-- TASK INSTRUCTIONS --
Retype, word for word, every line of the records below starting at the one that contains "use our patterns!" and ending at the one that contains "The *big* issue"; include both of those lines and nothing more.

Entries taken from a collection:
>>>
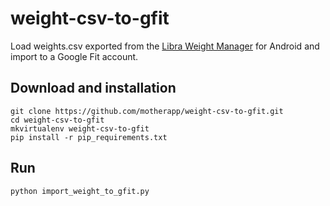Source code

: # weight-csv-to-gfit

Load weights.csv exported from the [Libra Weight Manager](https://play.google.com/store/apps/details?id=net.cachapa.libra) for Android and import to a Google Fit account.

## Download and installation

```
git clone https://github.com/motherapp/weight-csv-to-gfit.git
cd weight-csv-to-gfit
mkvirtualenv weight-csv-to-gfit
pip install -r pip_requirements.txt
```

## Run

```
python import_weight_to_gfit.py
```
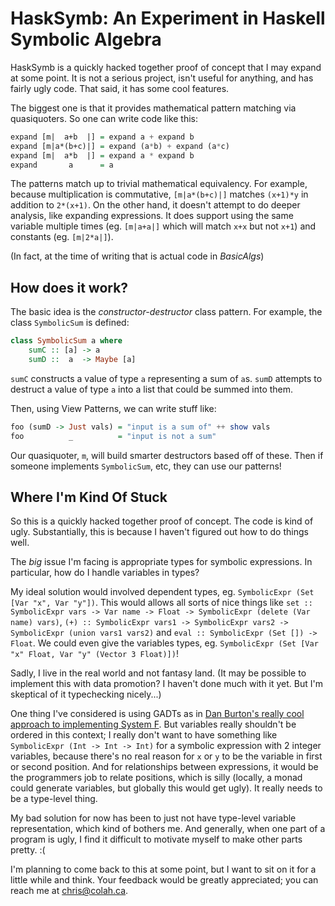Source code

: HaskSymb: An Experiment in Haskell Symbolic Algebra
===================================================

HaskSymb is a quickly hacked together proof of concept that I may expand at some point. It is not a serious project, isn't useful for anything, and has fairly ugly code. That said, it has some cool features.

The biggest one is that it provides mathematical pattern matching via quasiquoters. So one can write code like this:

```haskell
expand [m|  a+b  |] = expand a + expand b
expand [m|a*(b+c)|] = expand (a*b) + expand (a*c)
expand [m|  a*b  |] = expand a * expand b
expand       a      = a
```

The patterns match up to trivial mathematical equivalency. For example, because multiplication is commutative, `[m|a*(b+c)|]` matches `(x+1)*y` in addition to `2*(x+1)`. On the other hand, it doesn't attempt to do deeper analysis, like expanding expressions. It does support using the same variable multiple times (eg. `[m|a+a|]` which will match `x+x` but not `x+1`) and constants (eg. `[m|2*a|]`).

(In fact, at the time of writing that is actual code in *BasicAlgs*)

How does it work?
------------------

The basic idea is the *constructor-destructor* class pattern. For example, the class `SymbolicSum` is defined:

```haskell
class SymbolicSum a where
	sumC :: [a] -> a
	sumD ::  a  -> Maybe [a]
```

`sumC` constructs a value of type `a` representing a sum of `a`s. `sumD` attempts to destruct a value of type `a` into a list that could be summed into them.

Then, using View Patterns, we can write stuff like:

```haskell
foo (sumD -> Just vals) = "input is a sum of" ++ show vals
foo          _          = "input is not a sum"
```

Our quasiquoter, `m`, will build smarter destructors based off of these. Then if someone implements `SymbolicSum`, etc, they can use our patterns!

Where I'm Kind Of Stuck
------------------------

So this is a quickly hacked together proof of concept. The code is kind of ugly. Substantially, this is because I haven't figured out how to do things well.

The *big* issue I'm facing is appropriate types for symbolic expressions. In particular, how do I handle variables in types?

My ideal solution would involved dependent types, eg. `SymbolicExpr (Set [Var "x", Var "y"])`. This would allows all sorts of nice things like `set :: SymbolicExpr vars -> Var name -> Float -> SymbolicExpr (delete (Var name) vars)`, `(+) :: SymbolicExpr vars1 -> SymbolicExpr vars2 -> SymbolicExpr (union vars1 vars2)` and `eval :: SymbolicExpr (Set []) -> Float`. We could even give the variables types, eg. `SymbolicExpr (Set [Var "x" Float, Var "y" (Vector 3 Float)])`!

Sadly, I live in the real world and not fantasy land. (It may be possible to implement this with data promotion? I haven't done much with it yet. But I'm skeptical of it typechecking nicely...)

One thing I've considered is using GADTs as in [Dan Burton's really cool approach to implementing System F](https://github.com/DanBurton/Blog/blob/master/Literate%20Haskell/SystemF.lhs). But variables really shouldn't be ordered in this context; I really don't want to have something like `SymbolicExpr (Int -> Int -> Int)` for a symbolic expression with 2 integer variables, because there's no real reason for `x` or `y` to be the variable in first or second position. And for relationships between expressions, it would be the programmers job to relate positions, which is silly (locally, a monad could generate variables, but globally this would get ugly). It really needs to be a type-level thing.

My bad solution for now has been to just not have type-level variable representation, which kind of bothers me. And generally, when one part of a program is ugly, I find it difficult to motivate myself to make other parts pretty. :(

I'm planning to come back to this at some point, but I want to sit on it for a little while and think. Your feedback would be greatly appreciated; you can reach me at chris@colah.ca.


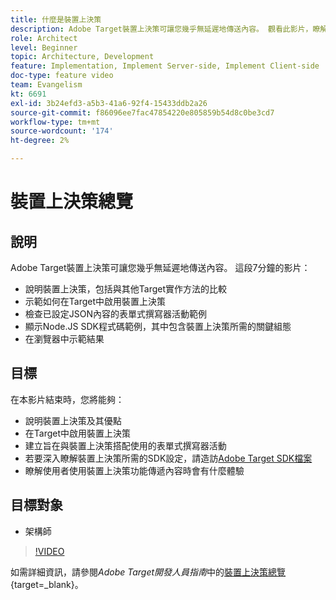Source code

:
 ```yaml
---
title: 什麼是裝置上決策
description: Adobe Target裝置上決策可讓您幾乎無延遲地傳送內容。 觀看此影片，瞭解裝置上決策以及如何啟用它。
role: Architect
level: Beginner
topic: Architecture, Development
feature: Implementation, Implement Server-side, Implement Client-side
doc-type: feature video
team: Evangelism
kt: 6691
exl-id: 3b24efd3-a5b3-41a6-92f4-15433ddb2a26
source-git-commit: f86096ee7fac47854220e805859b54d8c0be3cd7
workflow-type: tm+mt
source-wordcount: '174'
ht-degree: 2%

---
```


# 裝置上決策總覽

## 說明

Adobe Target裝置上決策可讓您幾乎無延遲地傳送內容。 這段7分鐘的影片：

* 說明裝置上決策，包括與其他Target實作方法的比較
* 示範如何在Target中啟用裝置上決策
* 檢查已設定JSON內容的表單式撰寫器活動範例
* 顯示Node.JS SDK程式碼範例，其中包含裝置上決策所需的關鍵組態
* 在瀏覽器中示範結果

## 目標

在本影片結束時，您將能夠：

* 說明裝置上決策及其優點
* 在Target中啟用裝置上決策
* 建立旨在與裝置上決策搭配使用的表單式撰寫器活動
* 若要深入瞭解裝置上決策所需的SDK設定，請造訪[Adobe Target SDK檔案](https://adobetarget-sdks.gitbook.io/docs/on-device-decisioning/introduction-to-on-device-decisioning)
* 瞭解使用者使用裝置上決策功能傳遞內容時會有什麼體驗

## 目標對象

* 架構師

>[!VIDEO](https://video.tv.adobe.com/v/329032/?quality=12)

如需詳細資訊，請參閱&#x200B;*Adobe Target開發人員指南*&#x200B;中的[裝置上決策總覽](https://experienceleague.adobe.com/docs/target-dev/developer/server-side/on-device-decisioning/overview.html){target=_blank}。
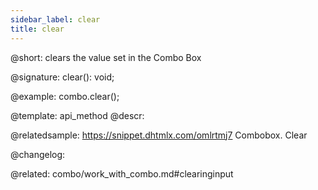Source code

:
 ```yaml
---
sidebar_label: clear
title: clear
---          
```


@short: clears the value set in the Combo Box

@signature: clear(): void;

@example:
combo.clear();

@template: api_method
@descr:

@relatedsample:
https://snippet.dhtmlx.com/omlrtmj7	Combobox. Clear

@changelog:

@related: combo/work_with_combo.md#clearinginput
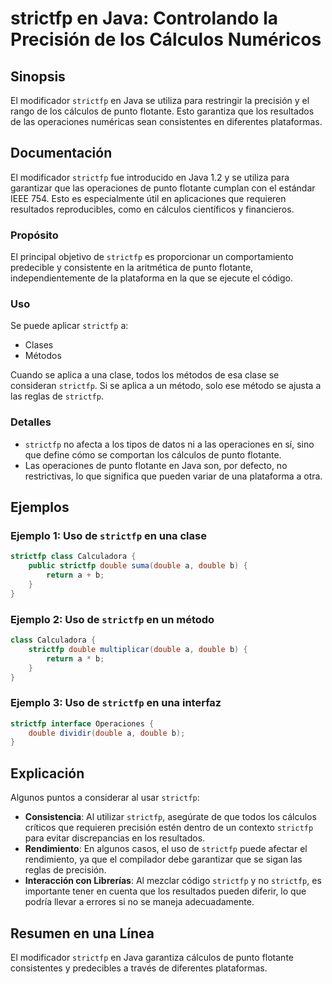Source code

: <!--
Meta Description: # strictfp en Java: Controlando la Precisión de los Cálculos Numéricos ## Sinopsis El modificador `strictfp` en Java se utiliza para restringir la pre...
Meta Keywords: strictfp, que, los, double, java
-->

# strictfp en Java: Controlando la Precisión de los Cálculos Numéricos

## Sinopsis
El modificador `strictfp` en Java se utiliza para restringir la precisión y el rango de los cálculos de punto flotante. Esto garantiza que los resultados de las operaciones numéricas sean consistentes en diferentes plataformas.

## Documentación
El modificador `strictfp` fue introducido en Java 1.2 y se utiliza para garantizar que las operaciones de punto flotante cumplan con el estándar IEEE 754. Esto es especialmente útil en aplicaciones que requieren resultados reproducibles, como en cálculos científicos y financieros.

### Propósito
El principal objetivo de `strictfp` es proporcionar un comportamiento predecible y consistente en la aritmética de punto flotante, independientemente de la plataforma en la que se ejecute el código.

### Uso
Se puede aplicar `strictfp` a:
- Clases
- Métodos

Cuando se aplica a una clase, todos los métodos de esa clase se consideran `strictfp`. Si se aplica a un método, solo ese método se ajusta a las reglas de `strictfp`.

### Detalles
- `strictfp` no afecta a los tipos de datos ni a las operaciones en sí, sino que define cómo se comportan los cálculos de punto flotante.
- Las operaciones de punto flotante en Java son, por defecto, no restrictivas, lo que significa que pueden variar de una plataforma a otra.

## Ejemplos

### Ejemplo 1: Uso de `strictfp` en una clase

```java
strictfp class Calculadora {
    public strictfp double suma(double a, double b) {
        return a + b;
    }
}
```

### Ejemplo 2: Uso de `strictfp` en un método

```java
class Calculadora {
    strictfp double multiplicar(double a, double b) {
        return a * b;
    }
}
```

### Ejemplo 3: Uso de `strictfp` en una interfaz

```java
strictfp interface Operaciones {
    double dividir(double a, double b);
}
```

## Explicación
Algunos puntos a considerar al usar `strictfp`:
- **Consistencia**: Al utilizar `strictfp`, asegúrate de que todos los cálculos críticos que requieren precisión estén dentro de un contexto `strictfp` para evitar discrepancias en los resultados.
- **Rendimiento**: En algunos casos, el uso de `strictfp` puede afectar el rendimiento, ya que el compilador debe garantizar que se sigan las reglas de precisión.
- **Interacción con Librerías**: Al mezclar código `strictfp` y no `strictfp`, es importante tener en cuenta que los resultados pueden diferir, lo que podría llevar a errores si no se maneja adecuadamente.

## Resumen en una Línea
El modificador `strictfp` en Java garantiza cálculos de punto flotante consistentes y predecibles a través de diferentes plataformas.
<<<
-- REPLY TO THE EXERCISE --
Our quasiquoter, `m`, will build smarter destructors based off of these. Then if someone implements `SymbolicSum`, etc, they can use our patterns!

Where I'm Kind Of Stuck
------------------------

So this is a quickly hacked together proof of concept. The code is kind of ugly. Substantially, this is because I haven't figured out how to do things well.

The *big* issue I'm facing is appropriate types for symbolic expressions. In particular, how do I handle variables in types?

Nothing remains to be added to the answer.